Task prompt
Please transcribe exactly, and only, the lines of the data below between the line holding "In this case, the" and the line holding "The model trained", inclusive.

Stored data
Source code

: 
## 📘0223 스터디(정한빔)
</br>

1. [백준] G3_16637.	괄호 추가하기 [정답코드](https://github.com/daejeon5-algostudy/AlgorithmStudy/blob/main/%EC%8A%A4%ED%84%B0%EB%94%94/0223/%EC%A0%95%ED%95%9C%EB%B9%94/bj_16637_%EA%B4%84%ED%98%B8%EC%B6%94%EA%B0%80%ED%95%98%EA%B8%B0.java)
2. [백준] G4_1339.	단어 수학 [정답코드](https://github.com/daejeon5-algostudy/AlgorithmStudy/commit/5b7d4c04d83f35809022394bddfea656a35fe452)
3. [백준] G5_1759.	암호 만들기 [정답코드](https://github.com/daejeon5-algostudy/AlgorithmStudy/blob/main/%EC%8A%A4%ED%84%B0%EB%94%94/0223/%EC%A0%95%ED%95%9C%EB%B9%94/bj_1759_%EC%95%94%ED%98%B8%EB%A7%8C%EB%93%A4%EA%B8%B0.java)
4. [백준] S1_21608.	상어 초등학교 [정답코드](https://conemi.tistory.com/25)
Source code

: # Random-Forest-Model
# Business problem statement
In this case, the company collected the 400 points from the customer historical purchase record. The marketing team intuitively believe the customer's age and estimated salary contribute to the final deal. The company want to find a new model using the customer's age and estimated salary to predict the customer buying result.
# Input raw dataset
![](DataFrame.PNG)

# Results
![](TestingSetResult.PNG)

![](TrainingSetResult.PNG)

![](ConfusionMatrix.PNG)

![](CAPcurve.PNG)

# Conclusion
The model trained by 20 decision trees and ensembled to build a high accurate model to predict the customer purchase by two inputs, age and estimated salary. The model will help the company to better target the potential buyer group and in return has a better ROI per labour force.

---

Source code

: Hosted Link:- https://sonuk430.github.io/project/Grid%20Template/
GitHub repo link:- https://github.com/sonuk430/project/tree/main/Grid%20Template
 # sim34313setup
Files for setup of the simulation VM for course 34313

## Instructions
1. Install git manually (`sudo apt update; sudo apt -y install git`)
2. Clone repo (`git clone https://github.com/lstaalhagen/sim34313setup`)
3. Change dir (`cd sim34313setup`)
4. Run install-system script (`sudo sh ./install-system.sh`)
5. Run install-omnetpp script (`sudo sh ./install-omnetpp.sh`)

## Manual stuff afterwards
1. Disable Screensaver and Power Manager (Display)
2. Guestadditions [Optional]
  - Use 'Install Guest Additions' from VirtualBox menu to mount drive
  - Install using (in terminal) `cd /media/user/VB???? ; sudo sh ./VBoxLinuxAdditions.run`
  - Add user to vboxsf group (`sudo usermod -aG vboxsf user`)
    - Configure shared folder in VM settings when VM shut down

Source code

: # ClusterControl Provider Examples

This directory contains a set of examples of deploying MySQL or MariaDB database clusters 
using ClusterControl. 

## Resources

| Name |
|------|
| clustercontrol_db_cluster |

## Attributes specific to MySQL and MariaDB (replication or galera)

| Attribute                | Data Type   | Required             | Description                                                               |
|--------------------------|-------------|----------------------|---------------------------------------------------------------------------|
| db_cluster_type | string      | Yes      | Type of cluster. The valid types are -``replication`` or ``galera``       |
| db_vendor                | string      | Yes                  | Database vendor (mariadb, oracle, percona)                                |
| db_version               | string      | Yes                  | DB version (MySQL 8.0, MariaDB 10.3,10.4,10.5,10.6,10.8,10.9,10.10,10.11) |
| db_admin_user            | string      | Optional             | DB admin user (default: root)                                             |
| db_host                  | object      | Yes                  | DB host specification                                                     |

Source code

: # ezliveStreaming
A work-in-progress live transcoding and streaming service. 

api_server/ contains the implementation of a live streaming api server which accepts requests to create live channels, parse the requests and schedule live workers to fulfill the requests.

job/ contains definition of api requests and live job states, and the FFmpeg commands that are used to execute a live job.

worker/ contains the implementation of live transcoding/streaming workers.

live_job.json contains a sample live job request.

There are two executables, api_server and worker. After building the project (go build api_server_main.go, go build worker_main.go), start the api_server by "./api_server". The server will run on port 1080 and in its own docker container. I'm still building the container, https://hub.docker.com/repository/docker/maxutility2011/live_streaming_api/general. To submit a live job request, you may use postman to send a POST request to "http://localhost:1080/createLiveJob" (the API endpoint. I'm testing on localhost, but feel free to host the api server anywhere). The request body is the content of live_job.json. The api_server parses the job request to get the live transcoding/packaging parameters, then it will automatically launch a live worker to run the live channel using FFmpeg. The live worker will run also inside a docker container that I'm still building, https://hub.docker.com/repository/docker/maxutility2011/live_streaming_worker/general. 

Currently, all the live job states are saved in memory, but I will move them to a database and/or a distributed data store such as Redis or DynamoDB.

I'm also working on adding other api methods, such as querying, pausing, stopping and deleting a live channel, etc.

Written answer
In this case, the company collected the 400 points from the customer historical purchase record. The marketing team intuitively believe the customer's age and estimated salary contribute to the final deal. The company want to find a new model using the customer's age and estimated salary to predict the customer buying result.
# Input raw dataset
![](DataFrame.PNG)

# Results
![](TestingSetResult.PNG)

![](TrainingSetResult.PNG)

![](ConfusionMatrix.PNG)

![](CAPcurve.PNG)

# Conclusion
The model trained by 20 decision trees and ensembled to build a high accurate model to predict the customer purchase by two inputs, age and estimated salary. The model will help the company to better target the potential buyer group and in return has a better ROI per labour force.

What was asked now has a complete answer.